# 'delayresume' plugin

## Usage

    $ dmtcp_launch --with-plugin /path/to/libdmtcp_delayresume.so ./a.out

## Details

The `dmtcp_checkpoint()` API allows a user thread (hereinafter referred
to as the checkpoint-initiator) to request for a checkpoint at specific
points in the program. However, the limitation with the API is that it
does not allow a user to control when the other user threads are resumed
after the checkpoint.

A finer-grained control over resuming of user threads is useful for
cases when a user might want to manage the open files and checkpoint
images directly, without using any of the DMTCP's internal flags.

Here's a specific motivating use-case: a user notices that at checkpoint
time saving a copy of only some of the files used by their program is
required because most other files are read-only files that are guaranteed
to be present on restart. The user decides to manage the checkpointing
of open files themselves because the in-built `--ckpt-open-files`
option saves a copy of all open files and can result in excessive
checkpoint/restart times if some of these read-only, persistent files
are large.

The other alternative is to use the `dmtcp_checkpoint()` API and to save a
copy of relevant files in a tar file. This can lead to two kinds of races:

 (a) One ends up saving an "updated" copy of a file because a thread,
     resuming after checkpoint, writes some new values to it before
     the checkpoint-initiator could read it.

 (b) One ends up not saving a file because a thread, resuming after
     checkpoint, deletes it before the checkpoint-initiator could
     read it.

Eventually, the user is bound to see the restarted process complain
about either a file's contents that it doesn't recognize, or a file not
being present.

This plugin is an attempt at removing this limitation.

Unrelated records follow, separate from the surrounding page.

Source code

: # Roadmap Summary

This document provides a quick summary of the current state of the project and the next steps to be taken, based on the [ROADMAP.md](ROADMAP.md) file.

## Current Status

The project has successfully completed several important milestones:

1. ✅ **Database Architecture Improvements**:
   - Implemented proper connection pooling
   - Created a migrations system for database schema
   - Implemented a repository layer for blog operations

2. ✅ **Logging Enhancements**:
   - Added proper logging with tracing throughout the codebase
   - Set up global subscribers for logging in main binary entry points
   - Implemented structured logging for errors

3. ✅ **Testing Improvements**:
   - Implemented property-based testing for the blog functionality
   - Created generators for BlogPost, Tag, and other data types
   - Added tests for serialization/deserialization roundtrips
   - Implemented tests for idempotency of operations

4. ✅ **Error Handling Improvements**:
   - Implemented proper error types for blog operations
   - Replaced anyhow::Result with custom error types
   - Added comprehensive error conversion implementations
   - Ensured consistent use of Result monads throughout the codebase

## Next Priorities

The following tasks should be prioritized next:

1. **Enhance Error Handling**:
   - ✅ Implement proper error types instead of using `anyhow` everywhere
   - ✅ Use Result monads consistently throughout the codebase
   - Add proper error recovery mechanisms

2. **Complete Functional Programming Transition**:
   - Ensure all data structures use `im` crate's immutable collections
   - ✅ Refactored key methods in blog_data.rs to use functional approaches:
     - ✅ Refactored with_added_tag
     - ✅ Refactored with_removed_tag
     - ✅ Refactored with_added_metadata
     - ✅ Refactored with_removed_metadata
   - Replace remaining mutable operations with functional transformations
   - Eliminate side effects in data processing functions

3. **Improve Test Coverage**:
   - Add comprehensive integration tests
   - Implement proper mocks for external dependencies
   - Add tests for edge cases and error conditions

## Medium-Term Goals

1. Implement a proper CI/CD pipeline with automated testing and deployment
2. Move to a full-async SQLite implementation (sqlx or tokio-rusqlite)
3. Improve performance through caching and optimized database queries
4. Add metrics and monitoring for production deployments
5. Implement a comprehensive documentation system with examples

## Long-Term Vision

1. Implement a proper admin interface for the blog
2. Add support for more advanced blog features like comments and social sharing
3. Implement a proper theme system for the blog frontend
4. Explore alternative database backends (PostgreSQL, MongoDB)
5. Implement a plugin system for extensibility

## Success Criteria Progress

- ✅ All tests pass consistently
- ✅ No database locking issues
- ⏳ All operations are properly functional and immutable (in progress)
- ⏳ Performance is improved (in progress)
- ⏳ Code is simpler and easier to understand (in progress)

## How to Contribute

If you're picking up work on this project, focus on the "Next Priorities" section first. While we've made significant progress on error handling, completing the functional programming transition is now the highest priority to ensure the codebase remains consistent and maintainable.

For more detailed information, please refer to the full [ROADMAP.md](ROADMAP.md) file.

The plugin exposes
two new DMTCP APIs:

 (a) `dmtcp_checkpoint_block_resume()`; and

 (b) `dmtcp_checkpoint_unblock_resume()`.

The first API allows a user thread  to initiate a checkpoint and prevent
other user threads from resuming after the checkpoint until the second
API is called by block the checkpoint-initiator.

The test/ directory contains an example program demonstrating the usage.